GFM data discovery and download

EODC catalogs several datasets using the STAC (SpatioTemporal Asset Catalog) specification. By providing a STAC API endpoint, we enable users to search our datasets by space, time and more filter criterias depending on the individual dataset.

In this notebook, we demonstrate how to query the Global Flood Monitoring (GFM) STAC collection using the Python library pystac_client and download the data using built-in Python libraries as well as utilizing the command line tool stac-asset.

You can install the pystac_client via pip:

pip install pystac_client

In the STAC items the respective assets (=file) are linked.

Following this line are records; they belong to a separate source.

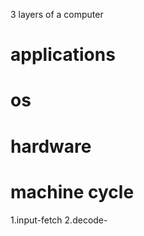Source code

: 3 layers of a computer

applications
===========
os
===========
hardware
===========

machine cycle
============

1.input-fetch
2.decode-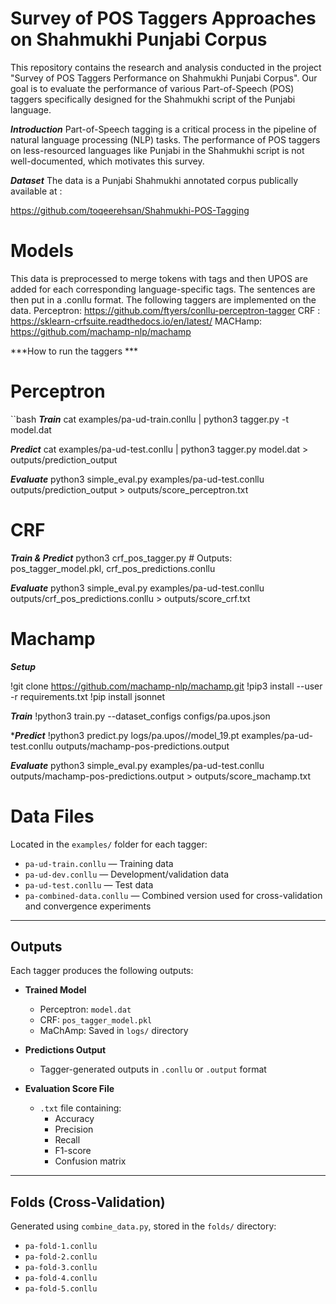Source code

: # Survey of POS Taggers Approaches on Shahmukhi Punjabi Corpus


This repository contains the research and analysis conducted in the project "Survey of POS Taggers Performance on Shahmukhi Punjabi Corpus". Our goal is to evaluate the performance of various Part-of-Speech (POS) taggers specifically designed for the Shahmukhi script of the Punjabi language.

***Introduction***
Part-of-Speech tagging is a critical process in the pipeline of natural language processing (NLP) tasks. The performance of POS taggers on less-resourced languages like Punjabi in the Shahmukhi script is not well-documented, which motivates this survey.

***Dataset***
The data is a Punjabi Shahmukhi annotated corpus publically available at :

https://github.com/toqeerehsan/Shahmukhi-POS-Tagging

# Models

This data is preprocessed to merge tokens with tags and then UPOS are added for each corresponding language-specific tags. The sentences are then put in a .conllu format. The following taggers are implemented on the data. Perceptron: https://github.com/ftyers/conllu-perceptron-tagger CRF : https://sklearn-crfsuite.readthedocs.io/en/latest/ MACHamp: https://github.com/machamp-nlp/machamp

***How to run the taggers ***
# Perceptron
``bash
***Train*** 
cat examples/pa-ud-train.conllu | python3 tagger.py -t model.dat

***Predict***
cat examples/pa-ud-test.conllu | python3 tagger.py model.dat > outputs/prediction_output

***Evaluate***
python3 simple_eval.py examples/pa-ud-test.conllu outputs/prediction_output > outputs/score_perceptron.txt

# CRF

***Train & Predict*** 
python3 crf_pos_tagger.py  # Outputs: pos_tagger_model.pkl, crf_pos_predictions.conllu

***Evaluate***
python3 simple_eval.py examples/pa-ud-test.conllu outputs/crf_pos_predictions.conllu > outputs/score_crf.txt

# Machamp

***Setup*** 

!git clone https://github.com/machamp-nlp/machamp.git
!pip3 install --user -r requirements.txt
!pip install jsonnet

***Train***
!python3 train.py --dataset_configs configs/pa.upos.json

****Predict***
!python3 predict.py logs/pa.upos/<TIMESTAMP>/model_19.pt examples/pa-ud-test.conllu outputs/machamp-pos-predictions.output

***Evaluate***
python3 simple_eval.py examples/pa-ud-test.conllu outputs/machamp-pos-predictions.output > outputs/score_machamp.txt


# Data Files

Located in the `examples/` folder for each tagger:

- `pa-ud-train.conllu` — Training data  
- `pa-ud-dev.conllu` — Development/validation data  
- `pa-ud-test.conllu` — Test data  
- `pa-combined-data.conllu` — Combined version used for cross-validation and convergence experiments  

---

## Outputs

Each tagger produces the following outputs:

- **Trained Model**  
  - Perceptron: `model.dat`  
  - CRF: `pos_tagger_model.pkl`  
  - MaChAmp: Saved in `logs/` directory  

- **Predictions Output**  
  - Tagger-generated outputs in `.conllu` or `.output` format  

- **Evaluation Score File**  
  - `.txt` file containing:
    - Accuracy  
    - Precision  
    - Recall  
    - F1-score  
    - Confusion matrix  

---

## Folds (Cross-Validation)

Generated using `combine_data.py`, stored in the `folds/` directory:

- `pa-fold-1.conllu`  
- `pa-fold-2.conllu`  
- `pa-fold-3.conllu`  
- `pa-fold-4.conllu`  
- `pa-fold-5.conllu`  


 
 


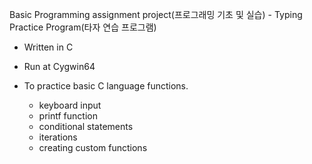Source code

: Basic Programming assignment project(프로그래밍 기초 및 실습) - Typing Practice Program(타자 연습 프로그램)

- Written in C
- Run at Cygwin64

- To practice basic C language functions.
  - keyboard input
  - printf function
  - conditional statements 
  - iterations 
  - creating custom functions 

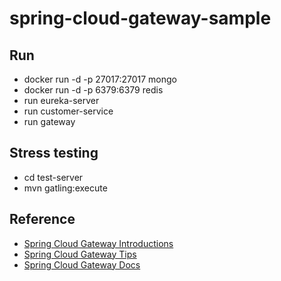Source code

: # spring-cloud-gateway-sample
## Run
* docker run -d -p 27017:27017 mongo
* docker run -d -p 6379:6379 redis
* run eureka-server
* run customer-service
* run gateway

## Stress testing
* cd test-server
* mvn gatling:execute

## Reference

* [Spring Cloud Gateway Introductions](https://www.youtube.com/watch?v=9wocKqF15B8)
* [Spring Cloud Gateway Tips](https://www.youtube.com/watch?v=TwVtlNX-2Hs)
* [Spring Cloud Gateway Docs](http://cloud.spring.io/spring-cloud-static/spring-cloud-gateway/2.0.0.RC2/single/spring-cloud-gateway.html)
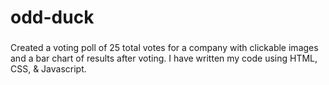 # odd-duck


### 
Created a voting poll of 25 total votes for a company with clickable images and  a bar chart of results after voting.
I have written my code using HTML, CSS, & Javascript.
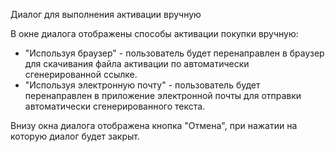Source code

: Диалог для выполнения активации вручную

В окне диалога отображены способы активации покупки вручную:
* "Используя браузер" - пользователь будет перенаправлен в браузер для скачивания файла активации по автоматически сгенерированной ссылке. 
* "Используя электронную почту" - пользователь будет перенаправлен в приложение электронной почты для отправки автоматически сгенерированного текста.

Внизу окна диалога отображена кнопка "Отмена", при нажатии на которую диалог будет закрыт.

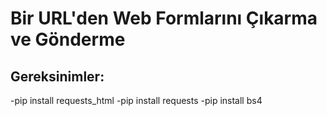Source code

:# Bir URL'den Web Formlarını Çıkarma ve Gönderme
## Gereksinimler: 
-pip install requests_html
-pip install requests
-pip install bs4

These links are used to download the file to a specified folder on your machine.

from pystac_client import Client

# EODC STAC API URL
api_url = "https://stac.eodc.eu/api/v1"

eodc_catalog = Client.open(api_url)

Searching

We can use the STAC API to find items that match specific criteria. This may include the date and time the item covers, its spatial extent, or any other property saved in the item’s metadata.

In this example we are searching for GFM data which cover our area of interest over South Pakistan in September 2022.

The area of interest can be specified as bbox using the Python library shapely or, alternateively, as GeoJSON object.

The time range can be specified as tuples of datetime object or simply using strings.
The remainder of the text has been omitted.